Albright constrói sua narrativa em bases quase socráticas: Por que a democracia está hoje “sob ataque e recuando”? Por que tanta mobilização de esforços para se botar por terra o que se conquistou com o sangue de milhões de pessoas? Por que este abismo que separa ricos e pobres só tem aumentado e tende a continuar aumentando? Por que se têm aberto fissuras imensas entre cidade e campo, detentores de educação superior e os que não a possuem? E por que, arremata, a esta altura do século XXI, voltamos a falar de fascismo?
Reconhecendo o peso dos EUA sobre o mundo, a autora levanta a reflexão que me parece crucial: “Os Estados Unidos já tiveram presidentes imperfeitos antes; na verdade, é só o que tivemos. Mas nunca havíamos tido uma autoridade máxima no Executivo, na era moderna, cujas declarações e atos entrassem em tamanho choque com os ideais democráticos”. Dialetizando, pois, com os pressupostos do capitalismo a que serviu por tantos anos (ela foi embaixadora dos EUA durante o governo de Bill Clinton), Albright enxerga o mundo como “um campo de batalha onde cada país está decidido a dominar todos os outros; onde nações competem como empreendedores imobiliários no intuito de arruinar rivais e espremer cada centavo de lucro de cada acordo”.
Num rompante didático que é mesmo o eixo central do livro, Albright empenha-se em definir o que é o fascismo e em como saber identificá-lo: “O fascista é nacionalista, autoritário, antidemocrático”. Referindo-se a um grupo de alunos seus num curso de pós-graduação ministrado por ela em Georgetown, Albright ecoa as palavras de alguns desses alunos para deixar ainda mais claro o perfil de um fascista e suas práticas mais comuns: “O medo é a razão de o alcance emocional do fascismo se estender a todos os níveis da sociedade. Não existe movimento político que floresça sem apoio popular, mas o fascismo depende tantos dos ricos e poderosos como do homem ou da mulher da esquina — dos que têm muito a perder e dos que não têm nada”.

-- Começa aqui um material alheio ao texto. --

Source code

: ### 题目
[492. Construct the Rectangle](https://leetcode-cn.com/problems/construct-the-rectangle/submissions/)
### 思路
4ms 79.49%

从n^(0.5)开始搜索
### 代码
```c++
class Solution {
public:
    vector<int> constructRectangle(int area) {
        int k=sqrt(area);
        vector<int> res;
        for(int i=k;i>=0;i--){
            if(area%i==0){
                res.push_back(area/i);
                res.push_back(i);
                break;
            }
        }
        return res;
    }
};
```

Fascismo: Um Alerta, de Madeleine Albright, é um livro importante, sobremodo por extrapolar as fronteiras daquilo que, no espectro político, se define como esquerda, o que isenta suas motivações políticas num momento em que o mundo assiste, impotente, à agonia dos valores da democracia. É nessa perspectiva, por sinal, que a intelectual proporciona ao leitor uma análise que não dá margem à objeção ou resposta: “Enquanto uma monarquia ou ditadura militar são impostas à sociedade de cima para baixo, a energia do fascismo é alimentada por homens e mulheres abalados por uma guerra perdida, um emprego perdido, uma lembrança de humilhação ou sensação de que seu país vai de mal a pior. Quanto mais dolorosa for a origem da mágoa, mais fácil é para um líder fascista ganhar seguidores ao oferecer a perspectiva de renovação ou prometer restituir-lhes o que perderam”.
Ao que acrescenta: “Para alimentar o fervor, fascistas tendem a ser agressivos e militaristas”.
“Ainda mais perturbadora, afirma, é a habilidade com que regimes inescrupulosos e seus agentes espalham mentiras por websites fajutos e pelo Facebook”. Para ela, “a tecnologia possibilitou que organizações extremistas erguessem câmaras de eco em apoio a teorias de conspiração, falsas narrativas e visões ignorantes sobre religião e raça”. Eis o alerta de Madeleine Albright.